Exercise brief:
Filter the entries down to the lines containing "Explainability", and copy those lines.

[Saved entries]
• • • •
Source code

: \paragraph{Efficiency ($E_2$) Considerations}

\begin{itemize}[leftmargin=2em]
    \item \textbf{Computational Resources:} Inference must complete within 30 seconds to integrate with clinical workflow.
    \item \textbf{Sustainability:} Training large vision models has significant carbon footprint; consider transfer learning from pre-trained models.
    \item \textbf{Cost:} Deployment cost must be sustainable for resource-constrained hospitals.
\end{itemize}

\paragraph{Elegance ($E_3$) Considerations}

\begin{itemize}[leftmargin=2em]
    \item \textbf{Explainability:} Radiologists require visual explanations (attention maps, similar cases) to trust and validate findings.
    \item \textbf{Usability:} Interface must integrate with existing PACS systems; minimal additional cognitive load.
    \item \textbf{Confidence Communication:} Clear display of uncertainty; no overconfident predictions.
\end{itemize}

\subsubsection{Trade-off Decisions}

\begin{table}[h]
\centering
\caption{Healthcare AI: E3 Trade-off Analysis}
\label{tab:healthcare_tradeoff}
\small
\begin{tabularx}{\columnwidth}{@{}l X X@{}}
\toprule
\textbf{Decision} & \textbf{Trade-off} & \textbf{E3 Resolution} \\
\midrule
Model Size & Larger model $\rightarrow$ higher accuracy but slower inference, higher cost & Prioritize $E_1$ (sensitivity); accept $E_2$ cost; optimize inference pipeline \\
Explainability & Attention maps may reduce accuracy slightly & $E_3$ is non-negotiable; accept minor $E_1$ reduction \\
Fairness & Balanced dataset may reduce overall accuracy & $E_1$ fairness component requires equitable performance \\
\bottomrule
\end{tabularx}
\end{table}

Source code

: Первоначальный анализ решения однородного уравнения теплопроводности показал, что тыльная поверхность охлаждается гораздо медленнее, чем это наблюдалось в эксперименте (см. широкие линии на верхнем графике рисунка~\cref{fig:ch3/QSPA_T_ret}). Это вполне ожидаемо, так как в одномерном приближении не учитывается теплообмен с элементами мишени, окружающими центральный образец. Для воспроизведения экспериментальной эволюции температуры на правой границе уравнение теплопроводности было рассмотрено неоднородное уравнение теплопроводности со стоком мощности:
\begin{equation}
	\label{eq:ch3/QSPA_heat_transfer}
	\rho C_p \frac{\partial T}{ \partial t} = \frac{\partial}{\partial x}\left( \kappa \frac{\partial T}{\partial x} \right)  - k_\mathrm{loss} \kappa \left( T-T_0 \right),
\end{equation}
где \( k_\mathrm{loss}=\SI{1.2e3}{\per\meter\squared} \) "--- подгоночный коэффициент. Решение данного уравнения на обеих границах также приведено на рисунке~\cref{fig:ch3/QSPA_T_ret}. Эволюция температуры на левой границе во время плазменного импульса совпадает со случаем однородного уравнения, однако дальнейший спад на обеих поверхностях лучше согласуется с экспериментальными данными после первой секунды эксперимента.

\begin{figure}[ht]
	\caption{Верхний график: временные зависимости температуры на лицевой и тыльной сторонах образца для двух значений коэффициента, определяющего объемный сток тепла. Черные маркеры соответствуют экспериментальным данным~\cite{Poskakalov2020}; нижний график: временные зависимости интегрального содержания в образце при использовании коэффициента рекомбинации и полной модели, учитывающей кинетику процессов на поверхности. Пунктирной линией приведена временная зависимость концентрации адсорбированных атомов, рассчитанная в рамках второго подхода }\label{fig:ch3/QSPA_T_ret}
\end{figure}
• • • •
Completed task:
    \item \textbf{Explainability:} Radiologists require visual explanations (attention maps, similar cases) to trust and validate findings.
Explainability & Attention maps may reduce accuracy slightly & $E_3$ is non-negotiable; accept minor $E_1$ reduction \\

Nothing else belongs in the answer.